**The task:** Set down every record below exactly as written, but leave out the pictures.

(Collected data)
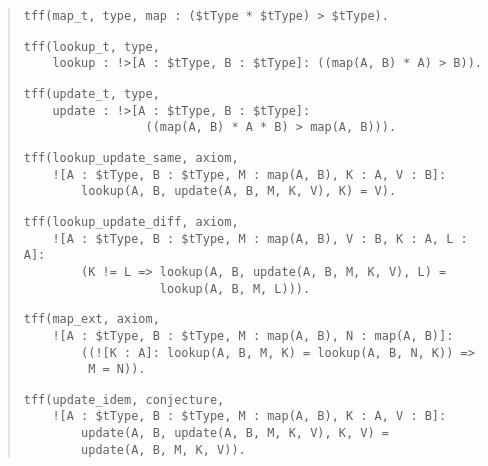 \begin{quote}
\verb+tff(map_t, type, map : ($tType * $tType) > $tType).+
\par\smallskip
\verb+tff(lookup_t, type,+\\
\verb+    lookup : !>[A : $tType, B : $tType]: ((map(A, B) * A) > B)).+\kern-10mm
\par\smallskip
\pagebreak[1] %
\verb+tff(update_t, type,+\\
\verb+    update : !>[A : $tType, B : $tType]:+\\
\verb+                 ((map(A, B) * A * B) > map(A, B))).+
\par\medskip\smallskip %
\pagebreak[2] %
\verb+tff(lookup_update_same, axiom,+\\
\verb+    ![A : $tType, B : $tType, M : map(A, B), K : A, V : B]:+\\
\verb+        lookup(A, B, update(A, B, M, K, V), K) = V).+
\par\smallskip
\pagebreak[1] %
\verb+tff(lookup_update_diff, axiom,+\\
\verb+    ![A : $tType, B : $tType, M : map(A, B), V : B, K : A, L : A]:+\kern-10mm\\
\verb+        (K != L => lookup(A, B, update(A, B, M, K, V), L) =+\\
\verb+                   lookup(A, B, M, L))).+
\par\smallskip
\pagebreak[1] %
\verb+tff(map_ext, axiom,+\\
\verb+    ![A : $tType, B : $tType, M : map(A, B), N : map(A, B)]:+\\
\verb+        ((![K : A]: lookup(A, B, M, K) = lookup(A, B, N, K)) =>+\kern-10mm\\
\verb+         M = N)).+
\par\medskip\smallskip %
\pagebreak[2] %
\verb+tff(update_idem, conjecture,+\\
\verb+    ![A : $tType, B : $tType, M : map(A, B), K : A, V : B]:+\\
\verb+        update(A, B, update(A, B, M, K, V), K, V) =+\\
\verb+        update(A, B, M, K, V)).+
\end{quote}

**Written response:**
 \begin{quote}
\verb+tff(map_t, type, map : ($tType * $tType) > $tType).+
\par\smallskip
\verb+tff(lookup_t, type,+\\
\verb+    lookup : !>[A : $tType, B : $tType]: ((map(A, B) * A) > B)).+\kern-10mm
\par\smallskip
\pagebreak[1] %
\verb+tff(update_t, type,+\\
\verb+    update : !>[A : $tType, B : $tType]:+\\
\verb+                 ((map(A, B) * A * B) > map(A, B))).+
\par\medskip\smallskip %
\pagebreak[2] %
\verb+tff(lookup_update_same, axiom,+\\
\verb+    ![A : $tType, B : $tType, M : map(A, B), K : A, V : B]:+\\
\verb+        lookup(A, B, update(A, B, M, K, V), K) = V).+
\par\smallskip
\pagebreak[1] %
\verb+tff(lookup_update_diff, axiom,+\\
\verb+    ![A : $tType, B : $tType, M : map(A, B), V : B, K : A, L : A]:+\kern-10mm\\
\verb+        (K != L => lookup(A, B, update(A, B, M, K, V), L) =+\\
\verb+                   lookup(A, B, M, L))).+
\par\smallskip
\pagebreak[1] %
\verb+tff(map_ext, axiom,+\\
\verb+    ![A : $tType, B : $tType, M : map(A, B), N : map(A, B)]:+\\
\verb+        ((![K : A]: lookup(A, B, M, K) = lookup(A, B, N, K)) =>+\kern-10mm\\
\verb+         M = N)).+
\par\medskip\smallskip %
\pagebreak[2] %
\verb+tff(update_idem, conjecture,+\\
\verb+    ![A : $tType, B : $tType, M : map(A, B), K : A, V : B]:+\\
\verb+        update(A, B, update(A, B, M, K, V), K, V) =+\\
\verb+        update(A, B, M, K, V)).+
\end{quote}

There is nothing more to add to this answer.